Recuerdo al gran Volker Finke, entrenador del equipo de fútbol alemán Freiburg FC en mi época por allá. Un hombre con convicciones políticas y éticas bastante fuertes, cuyo insulto más duro en la cancha era gritarle a alguien: “¡asocial!” La anécdota permite plantear que la primera cuestión no es sólo personal, sino también contextual: ante los comportamientos negativos, es preciso identificar cuáles procesos patológicos generaron una violencia sobre los miembros de la sociedad a partir de modos de desconocimiento y desprecio. O sea, a partir del desconocimiento de los requisitos que igualmente necesitamos para nosotros mismos. Y los efectos que surgen de ese desprecio.

Indiferencia

Pero si vemos con detenimiento la violencia del desconocimiento, encontramos otro efecto, más sutil todavía que las patologías sociales del desprecio y la desvalorización: la indiferencia.
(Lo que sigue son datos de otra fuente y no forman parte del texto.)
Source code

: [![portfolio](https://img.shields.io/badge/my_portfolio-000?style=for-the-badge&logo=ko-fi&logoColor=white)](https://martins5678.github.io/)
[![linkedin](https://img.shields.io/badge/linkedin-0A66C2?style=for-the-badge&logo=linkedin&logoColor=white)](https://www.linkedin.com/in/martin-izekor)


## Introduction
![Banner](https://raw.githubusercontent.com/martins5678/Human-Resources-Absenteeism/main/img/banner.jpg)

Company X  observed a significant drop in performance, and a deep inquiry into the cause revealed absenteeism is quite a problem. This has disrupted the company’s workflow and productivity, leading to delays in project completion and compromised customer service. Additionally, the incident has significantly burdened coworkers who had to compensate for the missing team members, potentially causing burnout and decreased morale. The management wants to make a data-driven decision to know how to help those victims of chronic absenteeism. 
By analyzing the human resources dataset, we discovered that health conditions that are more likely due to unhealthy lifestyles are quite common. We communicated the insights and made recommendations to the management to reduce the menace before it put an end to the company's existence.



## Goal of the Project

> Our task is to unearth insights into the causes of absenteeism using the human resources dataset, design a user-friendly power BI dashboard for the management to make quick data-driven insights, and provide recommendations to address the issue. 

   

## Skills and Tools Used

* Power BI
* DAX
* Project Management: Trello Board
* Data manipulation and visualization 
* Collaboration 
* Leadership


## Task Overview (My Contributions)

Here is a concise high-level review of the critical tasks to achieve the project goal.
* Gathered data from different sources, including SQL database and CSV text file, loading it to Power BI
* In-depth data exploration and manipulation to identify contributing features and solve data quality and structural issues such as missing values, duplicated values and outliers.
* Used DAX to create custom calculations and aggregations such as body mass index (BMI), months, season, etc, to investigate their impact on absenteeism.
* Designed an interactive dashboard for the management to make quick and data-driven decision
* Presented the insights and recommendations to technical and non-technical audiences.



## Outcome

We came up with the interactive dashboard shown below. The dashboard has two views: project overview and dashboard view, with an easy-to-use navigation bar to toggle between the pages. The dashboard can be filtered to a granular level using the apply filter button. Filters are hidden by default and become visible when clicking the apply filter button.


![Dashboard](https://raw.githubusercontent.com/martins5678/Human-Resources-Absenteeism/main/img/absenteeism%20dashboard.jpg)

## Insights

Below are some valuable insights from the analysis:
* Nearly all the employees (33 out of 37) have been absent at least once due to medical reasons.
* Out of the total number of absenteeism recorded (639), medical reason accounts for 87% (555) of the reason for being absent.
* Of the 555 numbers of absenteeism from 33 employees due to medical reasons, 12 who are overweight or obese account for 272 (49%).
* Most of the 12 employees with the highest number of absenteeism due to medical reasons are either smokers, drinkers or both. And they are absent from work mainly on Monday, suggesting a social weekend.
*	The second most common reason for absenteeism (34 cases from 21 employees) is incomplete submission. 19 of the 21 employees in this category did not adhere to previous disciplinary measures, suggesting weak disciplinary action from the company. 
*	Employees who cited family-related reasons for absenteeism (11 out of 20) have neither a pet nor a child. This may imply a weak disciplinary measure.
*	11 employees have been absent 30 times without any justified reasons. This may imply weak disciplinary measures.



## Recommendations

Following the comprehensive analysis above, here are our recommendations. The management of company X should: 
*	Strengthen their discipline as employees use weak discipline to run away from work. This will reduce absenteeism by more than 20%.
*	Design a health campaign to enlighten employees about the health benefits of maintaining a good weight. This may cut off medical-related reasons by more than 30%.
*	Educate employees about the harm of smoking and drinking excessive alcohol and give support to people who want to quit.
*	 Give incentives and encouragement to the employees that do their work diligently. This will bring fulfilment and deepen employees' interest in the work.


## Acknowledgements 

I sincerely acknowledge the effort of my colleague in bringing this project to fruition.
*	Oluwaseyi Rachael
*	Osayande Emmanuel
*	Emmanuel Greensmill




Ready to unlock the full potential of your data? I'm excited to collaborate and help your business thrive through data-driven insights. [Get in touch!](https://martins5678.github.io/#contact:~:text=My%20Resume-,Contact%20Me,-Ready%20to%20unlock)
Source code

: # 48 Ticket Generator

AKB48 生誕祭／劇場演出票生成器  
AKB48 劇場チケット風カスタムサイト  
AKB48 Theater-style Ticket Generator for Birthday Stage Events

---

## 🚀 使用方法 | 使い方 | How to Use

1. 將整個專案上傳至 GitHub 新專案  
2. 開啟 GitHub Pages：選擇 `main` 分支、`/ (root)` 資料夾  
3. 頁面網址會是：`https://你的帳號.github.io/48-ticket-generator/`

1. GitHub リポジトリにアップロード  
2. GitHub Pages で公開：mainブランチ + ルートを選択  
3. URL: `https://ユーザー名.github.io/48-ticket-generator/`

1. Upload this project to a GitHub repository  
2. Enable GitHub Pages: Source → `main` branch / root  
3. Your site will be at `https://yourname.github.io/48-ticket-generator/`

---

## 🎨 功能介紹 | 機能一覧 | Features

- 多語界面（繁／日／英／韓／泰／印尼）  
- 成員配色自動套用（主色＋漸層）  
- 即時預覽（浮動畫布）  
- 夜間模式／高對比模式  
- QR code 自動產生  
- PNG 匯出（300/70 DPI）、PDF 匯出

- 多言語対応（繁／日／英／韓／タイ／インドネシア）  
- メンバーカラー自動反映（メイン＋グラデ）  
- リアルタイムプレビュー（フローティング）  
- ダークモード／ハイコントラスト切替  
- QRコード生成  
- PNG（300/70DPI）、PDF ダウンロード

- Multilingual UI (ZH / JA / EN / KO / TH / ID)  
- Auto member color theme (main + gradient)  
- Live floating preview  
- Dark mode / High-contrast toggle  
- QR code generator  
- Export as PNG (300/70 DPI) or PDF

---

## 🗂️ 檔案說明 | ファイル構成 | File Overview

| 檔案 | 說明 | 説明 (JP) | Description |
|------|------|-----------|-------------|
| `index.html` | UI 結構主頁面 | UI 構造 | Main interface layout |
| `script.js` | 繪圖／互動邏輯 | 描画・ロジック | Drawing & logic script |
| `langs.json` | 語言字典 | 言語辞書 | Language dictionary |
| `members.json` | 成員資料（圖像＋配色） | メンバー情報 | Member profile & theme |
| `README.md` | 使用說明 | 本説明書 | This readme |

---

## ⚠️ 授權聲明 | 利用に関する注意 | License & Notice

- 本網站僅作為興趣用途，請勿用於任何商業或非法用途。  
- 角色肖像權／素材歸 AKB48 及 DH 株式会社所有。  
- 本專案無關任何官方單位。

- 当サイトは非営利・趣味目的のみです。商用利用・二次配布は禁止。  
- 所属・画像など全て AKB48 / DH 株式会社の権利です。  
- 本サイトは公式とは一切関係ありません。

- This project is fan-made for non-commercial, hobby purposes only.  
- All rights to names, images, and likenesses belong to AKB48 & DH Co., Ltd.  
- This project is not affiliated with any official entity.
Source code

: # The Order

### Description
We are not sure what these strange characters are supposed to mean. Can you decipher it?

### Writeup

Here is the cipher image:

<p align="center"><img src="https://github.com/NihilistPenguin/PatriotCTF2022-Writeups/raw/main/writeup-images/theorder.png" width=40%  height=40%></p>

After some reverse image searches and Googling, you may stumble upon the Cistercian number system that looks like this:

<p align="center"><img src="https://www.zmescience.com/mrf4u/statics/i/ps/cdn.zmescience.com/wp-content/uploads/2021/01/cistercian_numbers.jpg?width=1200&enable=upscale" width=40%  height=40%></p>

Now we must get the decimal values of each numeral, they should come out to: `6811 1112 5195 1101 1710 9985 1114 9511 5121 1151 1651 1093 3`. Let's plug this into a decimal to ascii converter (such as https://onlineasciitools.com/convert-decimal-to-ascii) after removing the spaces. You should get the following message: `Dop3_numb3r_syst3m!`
George Steiner escribe que “Los hombres son cómplices de lo que los deja indiferentes”. Esa complicidad se manifiesta en cosas pequeñas y en grandes barbaries sociales.

Uno de los pensadores que mejor presenta la violencia de esa indiferencia es Emmanuel Levinas. En la continuidad indiferente de la realidad, a menudo pensamos que nuestro impulso principal es asentarnos en ella, fortalecer nuestra voluntad de afirmarnos individualmente en ese ser, como si fuera la pulsión –y obligación– primera y más inmediata. Pero agrega: “es rompiendo con la indiferencia –incluso si la indiferencia es estadísticamente dominante– en la posibilidad de ser uno-para-el-otro, que se constituye el evento ético”.

Si la falta de reconocimiento del desprecio y la desvalorización se nutre de la ceguera ante las necesidades compartidas, ante lo que nos iguala con los demás, la indiferencia tendría más que ver con negar aquello único y particular, diferente, que tiene la otra persona y que exige de mí una responsabilidad, una “no-indiferencia”. Esa no indiferencia significaría un “despertar”, no sólo ante cosas abominables como la “solución final” de los nazis para con los judíos y gitanos; no sólo ante las injusticias y desigualdades estructurales; sino también ante esas situaciones mucho más modestas y que requieren de nosotros “la pequeña bondad”.